OCCUPIED TUCSON CITIZEN
My $10 student ticket to the Tucson Symphony Orchestra landed me one of the best seats in the Tucson Music Hall, near the front in the middle at an angle where I could see pianist, Gabriela Martinez, play all the exquisite notes during her parts in Ludwig van Beethoven’s “Emperor” Concerto. The seat allowed me to see the guest conductress, Tania Miller, as she looked over her shoulder to give the pianist her cues. To be able to watch the face of the pianist move in and out of ecstasy while her hands danced before the keys swelled my heart with greatness.
With my brain still saturated with the beauty of the music and thoughts of how women are truly capable of conducting and playing music with such absolute genius, I headed out into the cold evening to ride my bicycle home. I crossed the street to Veinte De Agosto Park in downtown Tucson where I witnessed lumps of blankets laid out on the sidewalk. These lumps indicated a human being was underneath. The blankets looked as if they were hiding corpses. There were a number of them lying there as if there was a terrible social plague going on that was killing people.

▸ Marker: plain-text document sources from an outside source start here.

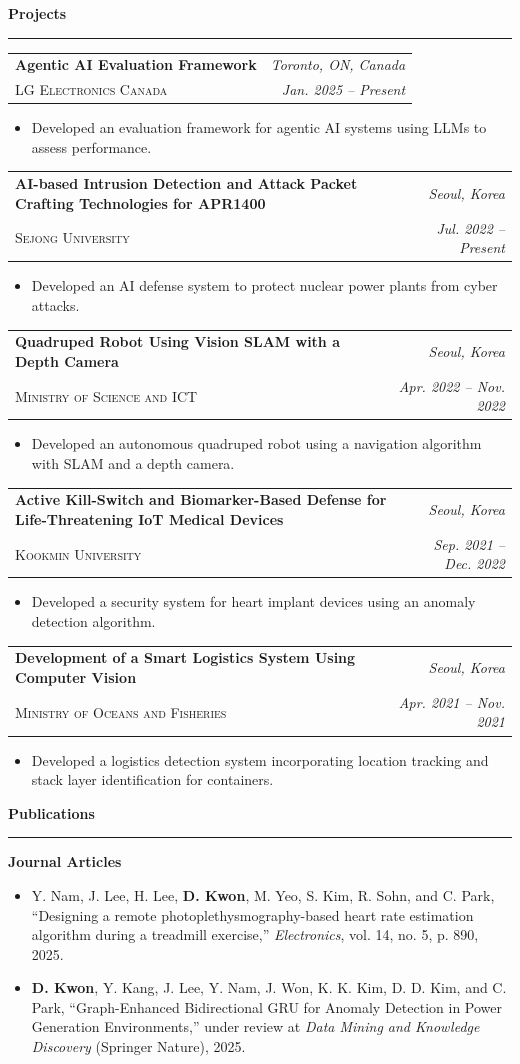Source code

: \documentclass[11pt,letterpaper]{article}
\makeatletter
\newcommand{\awesomesection}[2]{%
  \vspace{0.5em}\par\noindent
  {\fontsize{16pt}{18pt}\bfseries\color{awesomered}#1\color{ink}#2}%
  \par\vspace{-0.5em}%
  {\color{ink}\rule{\linewidth}{0.5pt}}\par
  \vspace{0.3em}%
}
\newcommand{\entry}[4]{%
  \begin{tabularx}{\linewidth}{@{}X r@{}}
    {\fontsize{10.5pt}{12pt}\bfseries #1} & {\fontsize{9.5pt}{11pt}\itshape\color{awesomesoft} #2} \\[0.05em]
    {\fontsize{8.8pt}{10pt}\scshape #3} & {\fontsize{9.5pt}{11pt}\itshape\color{awesomesoft} #4} \\
  \end{tabularx}\par\vspace{0.15em}
}
\makeatother
\begin{document}
\awesomesection{Pro}{jects}

\entry{Agentic AI Evaluation Framework}{Toronto, ON, Canada}{LG Electronics Canada}{Jan. 2025 -- Present}
\begin{itemize}
  \item Developed an evaluation framework for agentic AI systems using LLMs to assess performance.
\end{itemize}

\entry{AI-based Intrusion Detection and Attack Packet Crafting Technologies for APR1400}{Seoul, Korea}{Sejong University}{Jul. 2022 -- Present}
\begin{itemize}
  \item Developed an AI defense system to protect nuclear power plants from cyber attacks.
\end{itemize}

\entry{Quadruped Robot Using Vision SLAM with a Depth Camera}{Seoul, Korea}{Ministry of Science and ICT}{Apr. 2022 -- Nov. 2022}
\begin{itemize}
  \item Developed an autonomous quadruped robot using a navigation algorithm with SLAM and a depth camera.
\end{itemize}

\entry{Active Kill-Switch and Biomarker-Based Defense for Life-Threatening IoT Medical Devices}{Seoul, Korea}{Kookmin University}{Sep. 2021 -- Dec. 2022}
\begin{itemize}
  \item Developed a security system for heart implant devices using an anomaly detection algorithm.
\end{itemize}

\entry{Development of a Smart Logistics System Using Computer Vision}{Seoul, Korea}{Ministry of Oceans and Fisheries}{Apr. 2021 -- Nov. 2021}
\begin{itemize}
  \item Developed a logistics detection system incorporating location tracking and stack layer identification for containers.
\end{itemize}

\awesomesection{Pub}{lications}

\textbf{Journal Articles}
\begin{itemize}
  \item Y. Nam, J. Lee, H. Lee, \textbf{D. Kwon}, M. Yeo, S. Kim, R. Sohn, and C. Park, ``Designing a remote photoplethysmography-based heart rate estimation algorithm during a treadmill exercise,'' \textit{Electronics}, vol. 14, no. 5, p. 890, 2025.
  \item \textbf{D. Kwon}, Y. Kang, J. Lee, Y. Nam, J. Won, K. K. Kim, D. D. Kim, and C. Park, ``Graph-Enhanced Bidirectional GRU for Anomaly Detection in Power Generation Environments,'' under review at \textit{Data Mining and Knowledge Discovery} (Springer Nature), 2025.
\end{itemize}
\end{document}
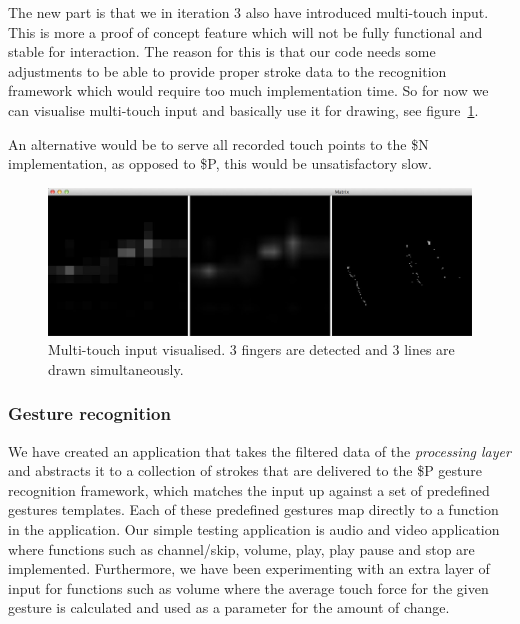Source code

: The new part is that we in iteration 3 also have introduced multi-touch input.
This is more a proof of concept feature which will not be fully functional and stable for interaction. The reason for this is that our code needs some adjustments to be able to provide proper stroke data to the recognition framework which would require too much implementation time.
So for now we can visualise multi-touch input and basically use it for drawing, see figure~\ref{fig:textiletouch:multitouch}.

An alternative would be to serve all recorded touch points to the \$N implementation, as opposed to \$P,  this would be unsatisfactory slow.

\begin{figure}[h]
  \centering
      \includegraphics[width=.9\textwidth]{figures/touch/tt_multitouch}
  \caption[The data flow from sensor to application.]
   {Multi-touch input visualised. 3 fingers are detected and 3 lines are drawn simultaneously.}
   \label{fig:textiletouch:multitouch}
\end{figure}

\subsubsection{Gesture recognition} 
\label{ch:textiletouch:gesture_implementation}

We have created an application that takes the filtered data of the \emph{processing layer} and abstracts it to a collection of strokes that are delivered to the \$P gesture recognition framework, which matches the input up against a set of predefined gestures templates.
Each of these predefined gestures map directly to a function in the application.
Our simple testing application is audio and video application where functions such as channel/skip, volume, play, play pause and stop are implemented.
Furthermore, we have been experimenting with an extra layer of input for functions such as volume where the average touch force for the given gesture is calculated and used as a parameter for the amount of  change.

An electrical flash went off within the gray matter inside my skull. The brilliant light caused me to fall into a time warp that drew me back into the feudal era to a place where these same souls were sleeping on the streets. Our 21st Century social ills are ancient and have not been solved by past revolutions. Beethoven was disillusioned with Napoleon after he abandoned the democratic ideals of the revolution by declaring himself Emperor.
I came back into the present moment when my Occupy Tucson friend, Ken Lee, and I began talking about the housing crisis. It was apparent that the homeless were going through cruel and unusual punishment by being denied their basic human rights. The class war on the poor was so great that the government was making it more difficult to give hungry people, who have no money, food. Most Tucsonans are either oblivious to the crisis or are not human enough to even care.
The intoxicating music of the Orchestra’s performance quickly faded into the sound of traffic caused by people driving home or to other locations from the Tucson Music Hall. Gabriela’s facial expressions of concentrated joy had became the chilling concrete of the sidewalk. I was now deaf to Beethoven’s Concerto No. 5 in E-flat major. The noise from a police car siren racing down the street had blown a hole in my eardrum.
I chuckled to myself, “Maybe I should buy one of those “Dream Raffle” tickets, the fund raiser for both the Tucson Symphony Orchestra and the Tucson Museum of Art, two of the leading arts organizations. The top prizes are a $500,000 luxury MAXX Builder house and a $35,000 Jaguar XF. I thought, “Perhaps I’ll be the lucky one. Then I would have a house to start a housing coop for those who need it most, including the highly trained and talented classical musicians who barely make enough money from their symphony chairs to break out of the chains of paying rent to a landlord every month.”
But I can’t bring myself to buy into their “Dream Raffle” because I know from my research into the nature of architecture that McMansions and Jaguars represent what is wrong with American culture. These are symbols of greed, hyperconsumerism, and the competitive materialism of “keeping up with the Joneses.” They represented a lifestyle that is causing global warming and destroying the atmosphere. It is an unrealistic dream, delusional in that it would take six planet Earths for everyone to live in this affluent way. I reflected on a woman who was sitting in the front row a few rows from me wearing her mink coat and a hat made of bird feathers. The social plague was not only on the streets of downtown Tucson, but it was in the Tucson Music Hall.
When it really comes down the basics of life, it’s not music that is the primal art. Architecture is the mother of the arts because it is the form of creation that is essential for human survival. For most of art history, architecture or the lack of architecture has been the cruelest of all the arts. It exploits labor. It built European castles inhabited by the plutocracy. Today it uses bulldozers to scrap the Sonoran desert to build McMansions where the American upper and upper-middle class dwell in their gated communities. It builds the ticky-tacky houses and apartment complexes. Architecture is the art form that has the power to lock people out of participation as well as the potential to bring us together.